Dilansir Antara, harga minyak mentah berjangka Brent untuk pengiriman Februari naik US$3,20 atau 4,6 persen ke US$73,08 per barel. Sepanjang tahun, harga Brent menguat 38 persen didukung oleh pembatasan produksi yang dipimpin oleh kelompok produsen minyak dan sekutunya, OPEC+.

Penguatan juga terjadi pada harga minyak mentah berjangka West Texas Intermediate (WTI) AS untuk pengiriman Januari sebesar US$3,23 atau 4,9 persen ke US$69,49 per barel.

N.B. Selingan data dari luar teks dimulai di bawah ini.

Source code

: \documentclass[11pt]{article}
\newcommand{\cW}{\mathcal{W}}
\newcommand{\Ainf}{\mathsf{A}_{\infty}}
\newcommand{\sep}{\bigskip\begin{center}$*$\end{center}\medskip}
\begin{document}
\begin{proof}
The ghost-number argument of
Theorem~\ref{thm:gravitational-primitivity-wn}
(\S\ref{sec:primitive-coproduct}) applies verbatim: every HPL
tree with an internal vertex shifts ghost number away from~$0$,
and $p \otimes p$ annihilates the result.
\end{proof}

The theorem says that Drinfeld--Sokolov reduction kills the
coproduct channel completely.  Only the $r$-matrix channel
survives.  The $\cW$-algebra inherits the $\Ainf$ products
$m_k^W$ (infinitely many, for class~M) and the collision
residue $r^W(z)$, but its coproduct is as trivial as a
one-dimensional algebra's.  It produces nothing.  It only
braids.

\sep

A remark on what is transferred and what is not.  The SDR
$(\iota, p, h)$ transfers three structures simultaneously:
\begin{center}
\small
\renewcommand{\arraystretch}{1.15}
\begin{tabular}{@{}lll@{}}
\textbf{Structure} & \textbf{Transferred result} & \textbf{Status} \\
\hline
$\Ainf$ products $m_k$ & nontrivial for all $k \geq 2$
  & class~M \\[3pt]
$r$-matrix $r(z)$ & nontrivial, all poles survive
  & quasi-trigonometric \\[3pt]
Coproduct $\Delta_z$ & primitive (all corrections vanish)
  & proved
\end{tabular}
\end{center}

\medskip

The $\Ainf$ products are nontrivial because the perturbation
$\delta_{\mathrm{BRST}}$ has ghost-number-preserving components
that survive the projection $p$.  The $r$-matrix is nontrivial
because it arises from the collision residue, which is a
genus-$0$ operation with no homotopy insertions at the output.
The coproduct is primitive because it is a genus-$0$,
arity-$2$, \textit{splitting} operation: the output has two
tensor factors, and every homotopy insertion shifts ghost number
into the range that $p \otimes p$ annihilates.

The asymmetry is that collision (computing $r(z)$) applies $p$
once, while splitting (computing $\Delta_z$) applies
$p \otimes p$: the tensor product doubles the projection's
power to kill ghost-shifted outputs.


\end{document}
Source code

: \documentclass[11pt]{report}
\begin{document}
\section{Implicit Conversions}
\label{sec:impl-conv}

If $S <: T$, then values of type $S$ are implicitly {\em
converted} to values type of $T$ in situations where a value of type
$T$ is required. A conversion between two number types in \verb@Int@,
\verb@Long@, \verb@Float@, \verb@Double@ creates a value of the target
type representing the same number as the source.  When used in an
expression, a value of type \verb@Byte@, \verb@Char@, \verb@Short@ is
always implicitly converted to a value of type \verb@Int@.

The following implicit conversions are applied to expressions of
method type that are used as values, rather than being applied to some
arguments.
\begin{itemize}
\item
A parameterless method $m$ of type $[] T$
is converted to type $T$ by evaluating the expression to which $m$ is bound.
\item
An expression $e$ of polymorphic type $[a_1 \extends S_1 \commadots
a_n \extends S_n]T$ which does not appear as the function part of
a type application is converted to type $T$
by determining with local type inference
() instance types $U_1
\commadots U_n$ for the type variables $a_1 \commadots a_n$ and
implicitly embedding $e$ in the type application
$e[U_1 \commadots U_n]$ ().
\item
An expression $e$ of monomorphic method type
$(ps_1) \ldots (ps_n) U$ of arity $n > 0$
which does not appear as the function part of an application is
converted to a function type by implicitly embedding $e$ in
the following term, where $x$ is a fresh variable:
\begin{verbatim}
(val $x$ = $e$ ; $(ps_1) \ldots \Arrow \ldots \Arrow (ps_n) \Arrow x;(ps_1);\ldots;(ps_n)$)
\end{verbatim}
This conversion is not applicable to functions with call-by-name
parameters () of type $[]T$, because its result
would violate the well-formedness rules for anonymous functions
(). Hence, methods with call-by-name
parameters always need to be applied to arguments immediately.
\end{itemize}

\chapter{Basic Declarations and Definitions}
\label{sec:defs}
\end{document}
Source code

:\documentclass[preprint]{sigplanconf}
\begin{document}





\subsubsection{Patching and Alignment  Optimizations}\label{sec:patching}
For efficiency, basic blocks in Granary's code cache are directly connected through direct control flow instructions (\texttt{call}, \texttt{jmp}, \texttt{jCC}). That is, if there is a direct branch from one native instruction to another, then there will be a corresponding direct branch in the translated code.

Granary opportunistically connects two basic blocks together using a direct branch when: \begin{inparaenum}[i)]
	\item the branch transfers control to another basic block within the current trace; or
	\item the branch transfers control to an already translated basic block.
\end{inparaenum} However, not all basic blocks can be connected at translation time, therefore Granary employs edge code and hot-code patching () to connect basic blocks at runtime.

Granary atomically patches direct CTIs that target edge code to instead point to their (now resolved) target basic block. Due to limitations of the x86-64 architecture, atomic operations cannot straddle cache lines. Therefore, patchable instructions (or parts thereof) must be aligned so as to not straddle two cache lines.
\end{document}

Sebagai catatan, pekan lalu kedua harga acuan tersebut turun untuk enam minggu berturut-turut.

Berdasarkan laporan di Afrika Selatan, kasus omicron hanya menunjukkan gejala ringan. Pejabat tinggi penyakit menular AS Anthony Fauci juga mengatakan kepada CNN “sepertinya tidak ada tingkat keparahan yang besar” sejauh ini.

Awal pekan ini, pemerintah AS menyatakan larangan terhadap warga negara asing memasuki negara itu dari delapan negara Afrika bagian selatan adalah sesuatu yang dipertimbangkan kembali oleh penasihat kesehatan masyarakat Presiden Joe Biden setiap hari.

“Semua berita utama hari ini bullish,” kata Analis Senior Price Futures Group Phil Flynn.

Sementara, Analis Energi Commerzbank Research Carsten Fritsch menilai penguatan harga minyak dipicu oleh keputusan Arab Saudi menaikkan harga jual resmi (OSP) pada Minggu (5/12).

Eksportir terbesar dunia itu bakal mengenakan harga premium yang lebih tinggi untuk pengiriman minyak ke Asia dan Amerika Serikat pada Januari dibandingkan bulan sebelumnya.

Kemudian, Arab Saudi menaikkan harga jual resmi Januari untuk semua kadar minyak mentah yang dijual ke Asia dan Amerika Serikat hingga 80 sen dari bulan sebelumnya.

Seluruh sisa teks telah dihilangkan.